Section 1: Fundamentals of Policy Evaluation [Le Viet Phu]
Lecture 1. What is Policy Evaluation and Causal Inference?
Importance of evaluation and the difference from monitoring, counterfactuals and the potential outcomes framework
- EGAP, "10 Strategies for Figuring Out if X Caused Y"
- EGAP, "10 Things You Need to Know about Causal Inference"
- Angrist and Pishke, Introduction.KKS, pp 3-20.
Section 2: Randomized Controlled Trials [Edmund Malesky]
Lecture 2. Introduction to Randomized Controlled Trials (RCTs)
Basics of field experiments and exploration of different designs
- KKS, pp. 33-38.
- EGAP, "10 Types of Treatment Effects You Should Know About".
- EGAP, "10 Things to Know about External Validity".
Lecture 3. Designing and Implementing an RCT:
Random assignment, sampling, blocking/stratification, and power calculations.
- KKS, pp. 39-50.
- Angrist and Pishke, Chapter 1.
- EGAP, "10 Things to Know about Randomization".
This course offers a first systematic approach to policy evaluation from a perspective of a practitioner. It provides rationale why evaluation may be used to inform and improve policy development, adoption, implementation, and effectiveness, and builds the evidence for policy interventions. We begin with experimental approaches, the gold standard in program evaluation. The main purpose of randomized evaluations is to determine whether a program has an impact, and more specifically, to quantify how large that impact is. Impact evaluations measure program effectiveness typically by comparing outcomes of those who received the program against those who did not.

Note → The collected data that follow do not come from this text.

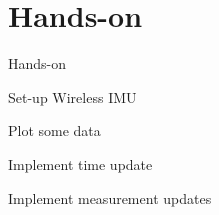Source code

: \documentclass[presentation,aspectratio=169]{beamer}
\begin{document}
\section{Hands-on}
\label{sec-5}
\begin{frame}[label=sec-5-1]{Hands-on}
\begin{block}{Set-up Wireless IMU}
\end{block}
\begin{block}{Plot some data}
\end{block}
\begin{block}{Implement time update}
\end{block}
\begin{block}{Implement measurement updates}
\end{block}
\end{frame}
\end{document}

We will learn basic sets of skills for designing and evaluating policy interventions, and then practice them immediately. The first lecture will be devoted to the goals and organization of program design before beginning our discussion of the experimental ideal. Each subsequent class will delve into particular research tools used in evaluation for attempting to recover the experimental ideal (randomized control trials, survey experiments, regression discontinuity design, matching estimators, and difference-in-differences). Within each lecture, we will discuss the underlying assumptions, power estimations, and diagnostics for determining whether the tool is appropriate for the particular research question.
The course will take the organizational structure of a workshop. Understanding the challenges of teaching econometrics without formulas, we have selected a nuanced approach which offers a harmonic, narrative based, combination of theory, in-class discussions, and computer applications. The course assessment is based on identifying a critical policy question that students are interested in and then designing the ideal evaluation for it. The final project will a Pre-Analysis Plan, a specialized research design that lays out the specific for how a new policy will be evaluated.